Como se na base dessa discriminação não estivesse afinal a deterioração das condições de vida das trabalhadoras e dos trabalhadores. A degradação dos seus direitos. A precarização do emprego. O desemprego. A privatização de funções sociais do Estado. Uma política de classe – dirigida agora pelo neoliberalismo capitalista contra o mundo do trabalho. Aliás a escolha do dia de luta das operárias têxteis de Nova Iorque, como dia Internacional da Mulher tem o significado de considerar fundamental e primordial para a luta das mulheres a luta contra a política da classe dominante e opressora.

A palavra classe é assim substituída pelo eufemismo género e seguramente que o FMI e o Banco Mundial não hesitarão em proclamar neste dia 8, como o fizeram o ano passado, a necessidade de continuar a investir em políticas de género.

A verdade, é que as políticas que são conduzidas a nível da União Europeia, mostram tendências de estagnação e mesmo agravamento da situação das mulheres.

Um relatório divulgado muito recentemente pela agência Eurofoundation, revela a persistência a até agravamento das diferenças salariais entre homens e mulheres.

Segundo tal relatório:

     As diferenças salariais embora tenham diminuído, muito lentamente, até 2004, conhecem desde essa altura uma tendência de crescimento. A Alemanha é o país de maior afastamento. Em Portugal a diferença entre os dois sexos é de quase 20%

     Quase 50% das mulheres encontram-se no segmento do mundo do trabalho com menores salários

     No segmento com melhores salários estão 40% dos homens e 20% das mulheres

     As mulheres concentram-se fundamentalmente em dois sectores: educação e saúde (34%) por um lado e comércio por outro (17%) mas mesmo nestes dois sectores feminizados concentram-se no segmento dos melhores salários mais homens do que mulheres

     Segundo o Relatório os piores salários das mulheres devem-se fundamentalmente ao facto de serem as mais afectadas pelo trabalho a tempo parcial. Com efeito, na União Europeia apenas trabalham nesse regime 7% dos homens, para 30% das mulheres.

     E não se trata de trabalho que voluntariamente se procure. Mas de trabalho que é o possível, que é o que se encontra, e com o qual, aliás se acena para conciliação da vida familiar com a vida profissional.
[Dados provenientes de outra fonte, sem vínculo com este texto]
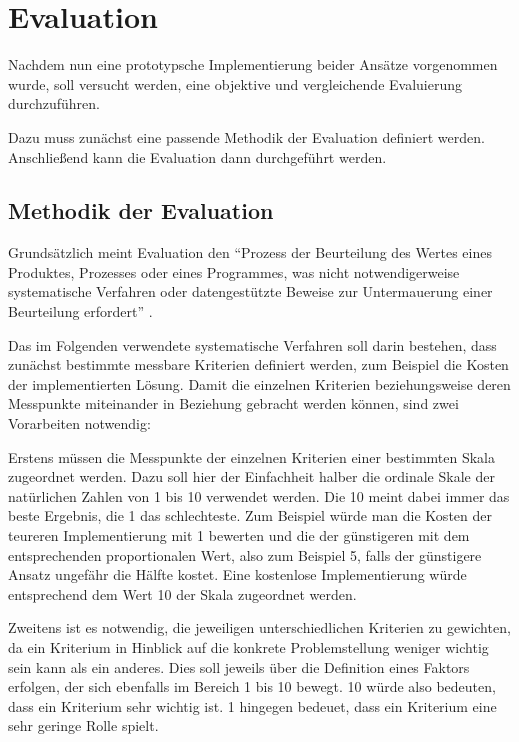 \section{Evaluation}

Nachdem nun eine prototypsche Implementierung beider Ansätze vorgenommen wurde, soll versucht werden, eine objektive und vergleichende Evaluierung durchzuführen.

Dazu muss zunächst eine passende Methodik der Evaluation definiert werden. Anschließend kann die Evaluation dann durchgeführt werden.

\subsection{Methodik der Evaluation}

Grundsätzlich meint Evaluation den "`Prozess der Beurteilung des Wertes eines Produktes, Prozesses oder eines Programmes, was nicht notwendigerweise systematische Verfahren oder datengestützte Beweise zur Untermauerung einer Beurteilung erfordert"' \citep[S.][S. 9]{evaluationorig}.

Das im Folgenden verwendete systematische Verfahren soll darin bestehen, dass zunächst bestimmte messbare Kriterien definiert werden, zum Beispiel die Kosten der implementierten Lösung. Damit die einzelnen Kriterien beziehungsweise deren Messpunkte miteinander in Beziehung gebracht werden können, sind zwei Vorarbeiten notwendig:

Erstens müssen die Messpunkte der einzelnen Kriterien einer bestimmten Skala zugeordnet werden. Dazu soll hier der Einfachheit halber die ordinale Skale der natürlichen Zahlen von 1 bis 10 verwendet werden. Die 10 meint dabei immer das beste Ergebnis, die 1 das schlechteste. Zum Beispiel würde man die Kosten der teureren Implementierung mit 1 bewerten und die der günstigeren mit dem entsprechenden proportionalen Wert, also zum Beispiel 5, falls der günstigere Ansatz ungefähr die Hälfte kostet. Eine kostenlose Implementierung würde entsprechend dem Wert 10 der Skala zugeordnet werden.

Zweitens ist es notwendig, die jeweiligen unterschiedlichen Kriterien zu gewichten, da ein Kriterium in Hinblick auf die konkrete Problemstellung weniger wichtig sein kann als ein anderes. Dies soll jeweils über die Definition eines Faktors erfolgen, der sich ebenfalls im Bereich 1 bis 10 bewegt. 10 würde also bedeuten, dass ein Kriterium sehr wichtig ist. 1 hingegen bedeuet, dass ein Kriterium eine sehr geringe Rolle spielt.

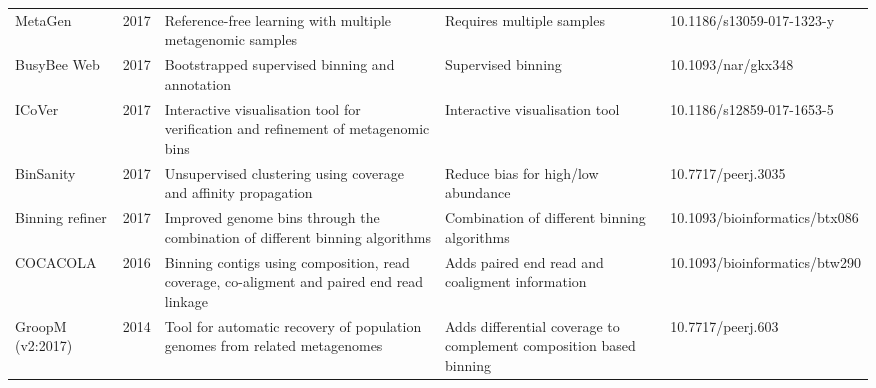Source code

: \begin{tabular}{p{2cm}|p{0.6cm}|p{4cm}|p{4cm}|p{3.4cm}}
               MetaGen \cite{Xing2017MetaGen} &  2017 &                                 Reference-free learning with multiple metagenomic samples &                                                       Requires multiple samples &      10.1186/s13059-017-1323-y \\
         BusyBee Web \cite{Laczny2017BusyBee} &  2017 &                                            Bootstrapped supervised binning and annotation &                                                              Supervised binning &             10.1093/nar/gkx348 \\
            ICoVer \cite{Broeksema2017IcoVer} &  2017 &        Interactive visualisation tool for verification and refinement of metagenomic bins &                                                  Interactive visualisation tool &      10.1186/s12859-017-1653-5 \\
         BinSanity \cite{Graham2017Binsanity} &  2017 &                           Unsupervised clustering using coverage and affinity propagation &                                             Reduce bias for high/low abundance  &             10.7717/peerj.3035 \\
Binning refiner \cite{Song2017Binningrefiner} &  2017 &              Improved genome bins through the combination of different binning algorithms &                                     Combination of different binning algorithms &  10.1093/bioinformatics/btx086 \\
               COCACOLA \cite{Lu2016COCACOLA} &  2016 & Binning contigs using composition, read coverage, co-aligment and paired end read linkage &                                 Adds paired end read and coaligment information &  10.1093/bioinformatics/btw290 \\
   GroopM (v2:2017) \cite{Imelfort2014GroopM} &  2014 &                Tool for automatic recovery of population genomes from related metagenomes &              Adds differential coverage to complement composition based binning &              10.7717/peerj.603 \\
\bottomrule
\end{tabular}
Obrigação que recai sempre sobre as mulheres.

Em Portugal a vida das mulheres portuguesas conhece agravamentos.

Os últimos dados do Eurostat revelam que a taxa de risco de pobreza aumentou de novo, em especial a pobreza feminina sempre superior à dos homens.

O fosso entre os 20% mais ricos e os 20% mais pobres, que já era maior relativamente à média da União Europeia, tornou a aumentar. Em 2005 os mais ricos tiveram em rendimentos 8,2 vezes mais do que os mais pobres. A média na União Europeia é de 4,9.

A taxa de precarização, que afecta sobretudo as mulheres, subiu em Portugal de 19,5 % para 20,6%.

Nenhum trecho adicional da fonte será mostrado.